The three clowns he’s come for, all stole drugs from Teddy Lobo… they think Renfield is the hitman sent for them and don’t even put up a fight while they start giving the drugs back when the actual hitman comes in. Teddy Lobo [played by Ben Schwartz] is no criminal mastermind either. After a situation that saw him announcing who he was to police, then running down the street with his arms loaded with cocaine, he’s later at the police station confessing everything to literally nobody. He didn’t even need the pressure of the police to bend. Despite all this, he gets to walk free. Renfield’s next attempt to get his master food sees another altercation with Teddy Lobo and his henchmen, which puts him, and Dracula on the Lobo family’s radar.

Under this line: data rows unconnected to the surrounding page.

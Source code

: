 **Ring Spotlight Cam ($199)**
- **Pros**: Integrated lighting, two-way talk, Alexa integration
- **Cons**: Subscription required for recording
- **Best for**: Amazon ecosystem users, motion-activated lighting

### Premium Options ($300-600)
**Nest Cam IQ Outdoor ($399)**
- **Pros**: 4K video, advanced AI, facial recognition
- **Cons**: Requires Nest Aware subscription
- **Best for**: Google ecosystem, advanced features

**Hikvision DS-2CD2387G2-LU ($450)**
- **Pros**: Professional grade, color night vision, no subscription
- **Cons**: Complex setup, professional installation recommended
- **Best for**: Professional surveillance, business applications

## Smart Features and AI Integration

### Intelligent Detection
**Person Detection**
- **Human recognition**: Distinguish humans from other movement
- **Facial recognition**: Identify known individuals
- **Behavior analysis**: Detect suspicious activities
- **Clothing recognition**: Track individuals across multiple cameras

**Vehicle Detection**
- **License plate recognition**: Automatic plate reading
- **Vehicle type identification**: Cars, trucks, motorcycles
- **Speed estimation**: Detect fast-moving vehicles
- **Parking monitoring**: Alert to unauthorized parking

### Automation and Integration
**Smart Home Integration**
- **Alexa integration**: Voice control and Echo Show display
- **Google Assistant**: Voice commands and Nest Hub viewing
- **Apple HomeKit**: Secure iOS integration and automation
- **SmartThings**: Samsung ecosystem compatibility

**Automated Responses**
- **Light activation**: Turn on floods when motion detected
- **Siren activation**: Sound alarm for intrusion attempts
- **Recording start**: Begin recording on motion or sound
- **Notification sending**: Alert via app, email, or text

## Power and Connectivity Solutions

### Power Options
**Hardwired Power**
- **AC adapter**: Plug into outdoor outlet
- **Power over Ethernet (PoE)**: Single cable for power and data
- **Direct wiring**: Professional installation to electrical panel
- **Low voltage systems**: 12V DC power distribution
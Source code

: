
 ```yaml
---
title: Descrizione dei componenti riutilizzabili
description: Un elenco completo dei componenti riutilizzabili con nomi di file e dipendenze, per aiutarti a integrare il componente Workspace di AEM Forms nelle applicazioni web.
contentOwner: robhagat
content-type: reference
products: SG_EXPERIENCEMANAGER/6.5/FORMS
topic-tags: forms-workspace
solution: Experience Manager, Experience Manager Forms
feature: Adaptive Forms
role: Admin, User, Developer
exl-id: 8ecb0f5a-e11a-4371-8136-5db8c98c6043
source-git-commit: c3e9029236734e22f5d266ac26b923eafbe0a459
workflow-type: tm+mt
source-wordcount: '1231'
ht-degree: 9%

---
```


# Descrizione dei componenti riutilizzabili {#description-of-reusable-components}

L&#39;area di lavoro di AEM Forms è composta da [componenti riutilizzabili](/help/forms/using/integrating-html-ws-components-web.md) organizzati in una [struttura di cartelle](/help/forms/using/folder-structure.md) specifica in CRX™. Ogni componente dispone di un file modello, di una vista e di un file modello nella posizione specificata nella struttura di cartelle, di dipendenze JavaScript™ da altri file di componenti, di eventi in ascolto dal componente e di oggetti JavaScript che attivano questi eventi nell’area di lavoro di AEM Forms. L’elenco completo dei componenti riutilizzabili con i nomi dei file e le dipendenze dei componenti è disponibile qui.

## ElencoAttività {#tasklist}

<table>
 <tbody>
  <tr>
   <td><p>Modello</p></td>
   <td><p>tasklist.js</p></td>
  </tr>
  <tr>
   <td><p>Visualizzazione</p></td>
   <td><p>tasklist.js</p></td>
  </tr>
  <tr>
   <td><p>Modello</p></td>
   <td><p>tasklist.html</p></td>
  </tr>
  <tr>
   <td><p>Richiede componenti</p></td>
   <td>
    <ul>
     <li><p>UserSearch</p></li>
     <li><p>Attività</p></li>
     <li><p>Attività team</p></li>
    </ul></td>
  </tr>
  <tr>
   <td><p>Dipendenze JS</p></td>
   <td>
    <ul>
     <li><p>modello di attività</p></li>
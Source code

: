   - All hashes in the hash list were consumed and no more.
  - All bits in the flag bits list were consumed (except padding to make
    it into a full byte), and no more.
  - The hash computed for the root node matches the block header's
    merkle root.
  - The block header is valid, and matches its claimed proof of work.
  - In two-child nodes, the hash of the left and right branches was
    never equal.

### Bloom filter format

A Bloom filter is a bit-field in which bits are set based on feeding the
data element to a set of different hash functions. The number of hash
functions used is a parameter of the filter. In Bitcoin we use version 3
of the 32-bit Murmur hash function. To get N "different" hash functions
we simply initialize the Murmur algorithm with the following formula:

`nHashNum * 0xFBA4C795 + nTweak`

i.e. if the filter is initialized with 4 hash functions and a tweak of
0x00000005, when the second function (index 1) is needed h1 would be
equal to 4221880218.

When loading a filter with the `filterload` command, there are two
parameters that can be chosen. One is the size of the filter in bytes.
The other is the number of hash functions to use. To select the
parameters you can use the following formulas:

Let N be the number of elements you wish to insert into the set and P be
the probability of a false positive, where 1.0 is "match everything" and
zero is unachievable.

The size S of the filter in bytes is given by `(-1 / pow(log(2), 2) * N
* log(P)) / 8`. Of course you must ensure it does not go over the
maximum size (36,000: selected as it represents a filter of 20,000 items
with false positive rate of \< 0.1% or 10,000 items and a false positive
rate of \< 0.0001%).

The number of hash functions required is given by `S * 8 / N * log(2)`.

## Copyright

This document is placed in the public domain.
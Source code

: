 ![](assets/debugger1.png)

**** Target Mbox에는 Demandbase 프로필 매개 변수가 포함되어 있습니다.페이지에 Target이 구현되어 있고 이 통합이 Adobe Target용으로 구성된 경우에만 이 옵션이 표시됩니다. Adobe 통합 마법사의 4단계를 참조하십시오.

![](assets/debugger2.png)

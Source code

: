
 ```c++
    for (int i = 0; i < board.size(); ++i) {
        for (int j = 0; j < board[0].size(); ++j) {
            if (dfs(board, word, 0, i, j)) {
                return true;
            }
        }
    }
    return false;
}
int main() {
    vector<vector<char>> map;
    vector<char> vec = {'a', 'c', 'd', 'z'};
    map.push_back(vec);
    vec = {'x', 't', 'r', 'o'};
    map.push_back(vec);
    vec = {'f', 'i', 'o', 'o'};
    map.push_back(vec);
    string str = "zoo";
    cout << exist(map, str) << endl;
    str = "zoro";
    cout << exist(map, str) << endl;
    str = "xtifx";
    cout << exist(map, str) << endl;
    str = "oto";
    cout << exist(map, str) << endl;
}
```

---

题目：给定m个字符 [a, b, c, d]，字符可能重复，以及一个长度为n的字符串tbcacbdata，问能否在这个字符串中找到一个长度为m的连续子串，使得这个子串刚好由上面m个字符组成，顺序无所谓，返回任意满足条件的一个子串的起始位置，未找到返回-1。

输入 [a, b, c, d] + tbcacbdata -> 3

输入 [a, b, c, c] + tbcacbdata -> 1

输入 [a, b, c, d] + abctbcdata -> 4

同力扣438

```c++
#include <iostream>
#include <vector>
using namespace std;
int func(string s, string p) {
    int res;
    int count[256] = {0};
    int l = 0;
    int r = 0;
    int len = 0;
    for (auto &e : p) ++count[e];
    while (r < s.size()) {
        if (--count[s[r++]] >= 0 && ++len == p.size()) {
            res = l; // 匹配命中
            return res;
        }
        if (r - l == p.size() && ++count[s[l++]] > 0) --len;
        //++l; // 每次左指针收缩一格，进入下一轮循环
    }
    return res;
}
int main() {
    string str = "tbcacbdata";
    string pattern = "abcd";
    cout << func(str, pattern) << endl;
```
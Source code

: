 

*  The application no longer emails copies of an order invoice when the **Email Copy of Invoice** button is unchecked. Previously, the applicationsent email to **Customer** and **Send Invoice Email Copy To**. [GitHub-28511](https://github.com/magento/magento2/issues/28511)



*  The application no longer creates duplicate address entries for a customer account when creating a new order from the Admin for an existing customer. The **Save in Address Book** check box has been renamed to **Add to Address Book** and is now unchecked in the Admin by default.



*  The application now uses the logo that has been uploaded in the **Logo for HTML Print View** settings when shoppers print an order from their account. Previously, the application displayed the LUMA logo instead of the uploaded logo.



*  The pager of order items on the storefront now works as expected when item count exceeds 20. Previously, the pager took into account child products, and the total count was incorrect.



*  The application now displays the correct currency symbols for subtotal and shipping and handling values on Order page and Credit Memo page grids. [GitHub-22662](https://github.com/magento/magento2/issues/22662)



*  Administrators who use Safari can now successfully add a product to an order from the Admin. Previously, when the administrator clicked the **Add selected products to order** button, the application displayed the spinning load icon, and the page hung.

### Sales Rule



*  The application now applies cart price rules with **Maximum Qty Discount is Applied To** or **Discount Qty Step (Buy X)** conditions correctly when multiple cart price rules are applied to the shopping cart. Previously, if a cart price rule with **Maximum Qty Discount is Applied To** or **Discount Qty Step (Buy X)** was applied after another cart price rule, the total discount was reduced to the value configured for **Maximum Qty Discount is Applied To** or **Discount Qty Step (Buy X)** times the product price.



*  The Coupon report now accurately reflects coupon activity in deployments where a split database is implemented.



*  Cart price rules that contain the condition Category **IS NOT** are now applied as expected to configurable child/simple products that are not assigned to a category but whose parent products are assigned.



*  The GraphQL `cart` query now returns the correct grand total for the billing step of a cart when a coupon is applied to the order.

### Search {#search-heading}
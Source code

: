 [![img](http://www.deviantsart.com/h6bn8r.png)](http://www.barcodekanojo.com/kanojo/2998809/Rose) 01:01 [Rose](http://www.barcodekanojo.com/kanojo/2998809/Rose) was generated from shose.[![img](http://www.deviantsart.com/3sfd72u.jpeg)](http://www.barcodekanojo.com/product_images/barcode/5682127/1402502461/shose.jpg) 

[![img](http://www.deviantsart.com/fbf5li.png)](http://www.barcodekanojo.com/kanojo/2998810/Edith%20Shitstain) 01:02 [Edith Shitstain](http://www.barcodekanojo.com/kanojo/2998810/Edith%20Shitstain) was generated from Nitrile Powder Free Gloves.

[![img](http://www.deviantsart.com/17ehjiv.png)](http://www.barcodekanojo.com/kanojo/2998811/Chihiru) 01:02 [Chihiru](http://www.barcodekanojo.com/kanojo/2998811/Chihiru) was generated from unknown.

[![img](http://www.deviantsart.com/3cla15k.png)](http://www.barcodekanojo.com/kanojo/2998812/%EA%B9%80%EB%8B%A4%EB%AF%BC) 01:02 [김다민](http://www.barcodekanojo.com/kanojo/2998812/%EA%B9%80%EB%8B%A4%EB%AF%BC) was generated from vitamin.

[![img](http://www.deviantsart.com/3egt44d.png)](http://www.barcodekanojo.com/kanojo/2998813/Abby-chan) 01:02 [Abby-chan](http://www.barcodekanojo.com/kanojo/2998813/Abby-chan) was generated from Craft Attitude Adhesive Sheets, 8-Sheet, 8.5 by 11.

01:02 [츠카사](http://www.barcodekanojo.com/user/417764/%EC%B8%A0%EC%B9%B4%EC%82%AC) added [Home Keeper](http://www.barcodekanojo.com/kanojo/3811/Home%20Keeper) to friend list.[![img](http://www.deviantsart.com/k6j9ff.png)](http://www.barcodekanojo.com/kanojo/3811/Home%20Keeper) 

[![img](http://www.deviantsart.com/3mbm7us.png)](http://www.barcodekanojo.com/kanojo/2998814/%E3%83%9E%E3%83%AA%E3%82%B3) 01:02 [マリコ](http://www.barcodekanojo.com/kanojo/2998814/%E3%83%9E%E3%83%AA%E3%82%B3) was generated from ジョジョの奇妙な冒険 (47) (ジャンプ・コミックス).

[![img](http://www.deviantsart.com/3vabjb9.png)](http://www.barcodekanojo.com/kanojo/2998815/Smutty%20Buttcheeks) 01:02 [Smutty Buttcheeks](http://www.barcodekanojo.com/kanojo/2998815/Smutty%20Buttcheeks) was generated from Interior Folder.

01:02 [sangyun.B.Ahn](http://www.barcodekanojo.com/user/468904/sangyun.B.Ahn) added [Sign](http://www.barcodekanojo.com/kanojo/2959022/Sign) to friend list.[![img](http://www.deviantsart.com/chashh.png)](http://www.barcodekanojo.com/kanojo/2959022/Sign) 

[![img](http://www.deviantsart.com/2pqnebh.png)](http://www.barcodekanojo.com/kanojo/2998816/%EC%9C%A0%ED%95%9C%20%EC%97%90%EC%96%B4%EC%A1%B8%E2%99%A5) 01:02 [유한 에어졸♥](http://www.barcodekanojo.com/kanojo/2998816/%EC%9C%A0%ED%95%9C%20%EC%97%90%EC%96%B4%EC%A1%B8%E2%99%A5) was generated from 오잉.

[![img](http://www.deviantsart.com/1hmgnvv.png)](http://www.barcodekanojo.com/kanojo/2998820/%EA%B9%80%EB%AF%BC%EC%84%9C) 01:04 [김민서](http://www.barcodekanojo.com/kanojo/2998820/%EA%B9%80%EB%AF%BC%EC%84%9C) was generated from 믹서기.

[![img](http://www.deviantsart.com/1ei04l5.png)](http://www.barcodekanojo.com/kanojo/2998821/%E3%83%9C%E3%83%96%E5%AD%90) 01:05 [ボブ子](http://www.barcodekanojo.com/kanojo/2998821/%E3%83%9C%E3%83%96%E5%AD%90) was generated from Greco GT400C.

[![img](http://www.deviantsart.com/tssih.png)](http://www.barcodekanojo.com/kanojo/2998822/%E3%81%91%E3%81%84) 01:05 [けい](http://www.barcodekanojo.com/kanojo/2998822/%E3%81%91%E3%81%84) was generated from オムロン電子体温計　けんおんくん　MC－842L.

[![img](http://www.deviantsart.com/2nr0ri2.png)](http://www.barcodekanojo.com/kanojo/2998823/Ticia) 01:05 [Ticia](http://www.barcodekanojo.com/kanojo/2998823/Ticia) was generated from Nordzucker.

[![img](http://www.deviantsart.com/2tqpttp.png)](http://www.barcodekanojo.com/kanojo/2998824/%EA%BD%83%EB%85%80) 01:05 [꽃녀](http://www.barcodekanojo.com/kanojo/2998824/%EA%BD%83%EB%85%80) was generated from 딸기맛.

Renfield is a clever way to look at abusive relationships whether it’s with your boss, a friend or your spouse, and how hard it can be to get away from that kind of relationship. People love to judge victims of these relationships with “why don’t they just leave”, as if it’s ever that simple. Renfield eventually does leave and gets himself an apartment and a new wardrobe, but Dracula won’t leave him alone. He continues to control and ruin his attempts at a life. Dracula could easily find a new person to turn into his familiar but instead, it’s more fun for him to torture Renfield. Narcissists only function at full power if they have someone damaged to torment and control.

If you need an excuse to see this at the cinema then you really must watch this on the big screen for the action sequences. They were probably my favourite part of the entire film. Eating just one bug turns Renfield into some badass superhero taking on entire rooms of criminals. There are some creative kills – one in particular had me cringing in my seat – and plenty of blood flying about! The makeup and special effects are brilliant too. After being set alight at the beginning of the movie, Dracula spends half the film looking like a barfed up hamburger while he gradually heals. There’s also a scene early on where they’ve used footage from the 1931 film Dracula to bring us up to speed on how they met.

The soundtrack is all over the place from rock to rap to My Chemical Romance, but this film really hates on Ska music. Going by the packed cinema on Wednesday night, nobody there was a Ska fan because people were laughing at all of the jokes. I can’t even tell you the last time I heard people applaud a film when it finished, but that happened too. Not sure I thought it was worthy of applause, but quite a few did.

Review by Katie Torrance
Rating: 3.5/5

Renfield is in cinemas now through Universal Pictures.